ジェニスの町の有り様 2

「人間の国であるとの認識が間違いだとおっしゃるのですか?」


 商業ギルドの代表はその瞳に暗い色を宿した。口調こそ丁寧だが不満気な態度が隠せていない。人間の国ではあるが、イヌミミ族の町でもある、それを認めたくないのだろう。

 だが、俺はそういう話をしたいわけじゃない。だからその誤解をただす。


「この国が人間の国であるのは事実だ。だから、それが間違いだと言ったわけじゃない。俺は、おまえの考えが商人として間違っていると言ったんだ」

「――っ。どういう、意味でしょう? こう見えても私は、この町の商業ギルドの代表という立場を得ています。その私が商人として間違っている、と?」


 プライドを刺激されたのか、商業ギルドの代表はその身を震わせた。

 ここで理性を奪うほど挑発してはいけない。だが、この男のプライドを刺激する必要はある。俺はそのバランスを保つために、肯定も否定もせずに話を続ける。
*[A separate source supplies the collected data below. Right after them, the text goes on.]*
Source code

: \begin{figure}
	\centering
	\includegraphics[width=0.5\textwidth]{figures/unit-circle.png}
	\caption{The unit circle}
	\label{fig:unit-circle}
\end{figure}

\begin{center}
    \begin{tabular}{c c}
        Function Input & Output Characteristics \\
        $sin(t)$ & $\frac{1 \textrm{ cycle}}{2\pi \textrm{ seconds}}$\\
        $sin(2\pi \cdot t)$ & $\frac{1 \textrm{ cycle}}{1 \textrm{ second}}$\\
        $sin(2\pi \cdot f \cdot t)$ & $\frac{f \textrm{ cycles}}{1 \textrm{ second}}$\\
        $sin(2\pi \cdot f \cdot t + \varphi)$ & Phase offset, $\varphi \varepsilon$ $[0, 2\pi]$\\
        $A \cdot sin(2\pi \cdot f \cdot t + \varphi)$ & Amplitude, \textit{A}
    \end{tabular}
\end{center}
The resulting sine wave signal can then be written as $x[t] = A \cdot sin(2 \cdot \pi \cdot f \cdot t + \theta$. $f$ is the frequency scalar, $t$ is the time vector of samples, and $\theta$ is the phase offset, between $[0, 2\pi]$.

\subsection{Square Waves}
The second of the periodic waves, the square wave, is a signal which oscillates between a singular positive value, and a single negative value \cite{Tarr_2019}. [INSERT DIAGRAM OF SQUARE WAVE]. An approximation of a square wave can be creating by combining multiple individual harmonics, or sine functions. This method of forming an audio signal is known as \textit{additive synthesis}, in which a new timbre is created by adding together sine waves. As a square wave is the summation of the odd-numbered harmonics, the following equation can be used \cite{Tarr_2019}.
「種族間で揉めているいまの状態と、種族間で手を取り合っている状態。どっちが商売をしやすいか少し考えてみろ」

「それは……」


 非協力的な小さな町が三つと、一致団結した大きな町が一つ。今後、生産した商品を他領へ輸出するにあたって、どっちが有利かは考えるまでもない。


「人として、異質なものを排除しようという感情が分からないとは言わない。だが、利益を優先する商人としては間違っているのではないか?」


 商業ギルドの代表は答えなかったが、思うところはあるのか考え込む素振りを見せた。気持ちを整理する時間は必要だろう。そう思った俺は商会の代表に視線を向ける。


「おまえはどうだ? 俺の話が納得できないか?」

「いいえ。私どもは交易商。商品を必要とされる場所へ運ぶことで大きくなりました。その相手が誰であるかは重要じゃありませんから」

「……そうか」


 この町で完結しているギルドと違って、他領との商売を生業にしている商会は考え方も違っているらしい。彼は俺に近い考えを持っているようだから大丈夫だろう。

 最後に農業ギルドの代表へと視線を向けた。


「おまえ達も同じだ。他種族と情報を共有するなどで手を取り合って、足りないところは補い合え。イヌミミ族は、おまえ達が知らない農具の存在も知っていたぞ」

「……なんと、それは誠ですか?」

「他所から来たイヌミミ族が知っていた。この町にはなかったため、現在生産に取りかかっている。協力し合えばその農具も手に入るだろう」

「ううむ……」


 協力しなければ農具を売らないと言ったわけではないが、手に入るのが遅れるであろうことは想像に難くない。その事実をちらつかせて口説く。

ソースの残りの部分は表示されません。